Segment Start: RECORDS FOR THIS TASK

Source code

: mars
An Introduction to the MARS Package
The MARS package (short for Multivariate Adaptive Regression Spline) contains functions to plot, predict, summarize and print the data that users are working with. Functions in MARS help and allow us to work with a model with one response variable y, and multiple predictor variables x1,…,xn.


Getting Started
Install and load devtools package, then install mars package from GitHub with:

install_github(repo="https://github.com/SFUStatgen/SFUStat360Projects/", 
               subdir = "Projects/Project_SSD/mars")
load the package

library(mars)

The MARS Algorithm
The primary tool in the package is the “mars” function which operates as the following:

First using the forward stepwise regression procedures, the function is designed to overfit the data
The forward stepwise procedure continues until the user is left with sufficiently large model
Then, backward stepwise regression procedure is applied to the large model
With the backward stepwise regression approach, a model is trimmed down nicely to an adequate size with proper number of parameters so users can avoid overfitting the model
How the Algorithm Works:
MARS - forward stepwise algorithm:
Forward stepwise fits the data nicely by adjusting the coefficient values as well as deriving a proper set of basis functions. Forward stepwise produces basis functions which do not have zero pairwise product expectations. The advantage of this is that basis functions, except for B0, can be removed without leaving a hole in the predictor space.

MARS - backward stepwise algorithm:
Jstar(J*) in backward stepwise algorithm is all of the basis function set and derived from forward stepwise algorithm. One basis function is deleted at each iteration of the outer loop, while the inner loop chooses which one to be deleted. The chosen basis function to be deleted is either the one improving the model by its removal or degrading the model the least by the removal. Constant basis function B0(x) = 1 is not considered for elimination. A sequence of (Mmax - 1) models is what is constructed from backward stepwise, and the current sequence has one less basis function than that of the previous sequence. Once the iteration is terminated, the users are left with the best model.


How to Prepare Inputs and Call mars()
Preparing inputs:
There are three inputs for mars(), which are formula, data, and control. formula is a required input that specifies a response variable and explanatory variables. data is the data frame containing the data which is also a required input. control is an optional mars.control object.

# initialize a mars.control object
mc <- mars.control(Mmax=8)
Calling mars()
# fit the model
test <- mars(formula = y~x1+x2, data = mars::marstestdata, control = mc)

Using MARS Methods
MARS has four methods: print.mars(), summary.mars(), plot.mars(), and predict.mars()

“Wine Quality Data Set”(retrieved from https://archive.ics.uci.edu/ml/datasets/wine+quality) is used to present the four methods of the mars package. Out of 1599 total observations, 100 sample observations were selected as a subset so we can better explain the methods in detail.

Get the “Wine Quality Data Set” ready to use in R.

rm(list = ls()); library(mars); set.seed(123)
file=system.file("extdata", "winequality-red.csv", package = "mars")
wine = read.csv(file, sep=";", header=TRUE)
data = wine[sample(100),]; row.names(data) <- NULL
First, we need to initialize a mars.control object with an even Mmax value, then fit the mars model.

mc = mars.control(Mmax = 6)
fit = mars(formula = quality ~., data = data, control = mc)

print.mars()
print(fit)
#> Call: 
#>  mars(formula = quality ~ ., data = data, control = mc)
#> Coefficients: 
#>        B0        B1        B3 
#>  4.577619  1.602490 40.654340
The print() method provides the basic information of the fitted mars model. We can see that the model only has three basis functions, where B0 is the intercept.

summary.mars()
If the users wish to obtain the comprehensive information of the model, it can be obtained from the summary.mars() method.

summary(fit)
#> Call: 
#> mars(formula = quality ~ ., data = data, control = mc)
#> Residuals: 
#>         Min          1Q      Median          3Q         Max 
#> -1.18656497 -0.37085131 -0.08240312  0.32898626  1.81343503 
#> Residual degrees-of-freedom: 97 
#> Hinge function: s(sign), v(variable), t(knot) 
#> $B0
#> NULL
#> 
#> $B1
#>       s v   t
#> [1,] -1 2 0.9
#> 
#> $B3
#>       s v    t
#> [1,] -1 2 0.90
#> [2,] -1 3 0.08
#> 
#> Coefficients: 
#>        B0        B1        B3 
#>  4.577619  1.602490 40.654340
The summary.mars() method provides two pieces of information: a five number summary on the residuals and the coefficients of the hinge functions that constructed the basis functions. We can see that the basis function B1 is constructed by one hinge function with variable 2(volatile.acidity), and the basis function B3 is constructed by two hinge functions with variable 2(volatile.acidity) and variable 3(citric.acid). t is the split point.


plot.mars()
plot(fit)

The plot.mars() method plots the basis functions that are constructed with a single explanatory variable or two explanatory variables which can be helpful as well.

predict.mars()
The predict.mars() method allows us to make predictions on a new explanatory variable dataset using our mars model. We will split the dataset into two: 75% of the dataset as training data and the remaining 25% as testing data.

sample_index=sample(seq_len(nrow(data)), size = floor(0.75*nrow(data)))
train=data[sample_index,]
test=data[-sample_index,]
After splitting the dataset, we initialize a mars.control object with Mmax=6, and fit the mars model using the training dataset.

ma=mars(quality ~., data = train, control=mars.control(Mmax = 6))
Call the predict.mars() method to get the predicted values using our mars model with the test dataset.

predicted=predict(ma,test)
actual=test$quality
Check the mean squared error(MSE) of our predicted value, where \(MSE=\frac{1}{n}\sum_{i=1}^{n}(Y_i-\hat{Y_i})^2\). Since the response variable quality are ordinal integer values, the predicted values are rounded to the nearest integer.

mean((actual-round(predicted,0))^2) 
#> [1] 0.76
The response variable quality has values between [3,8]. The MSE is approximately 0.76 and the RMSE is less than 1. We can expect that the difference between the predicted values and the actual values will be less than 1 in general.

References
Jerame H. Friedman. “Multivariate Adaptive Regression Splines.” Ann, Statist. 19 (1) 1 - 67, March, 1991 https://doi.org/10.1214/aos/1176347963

Segment End: RECORDS FOR THIS TASK

Working from the entries above, filter out every line that lacks "First" and copy what remains.

First using the forward stepwise regression procedures, the function is designed to overfit the data
First, we need to initialize a mars.control object with an even Mmax value, then fit the mars model.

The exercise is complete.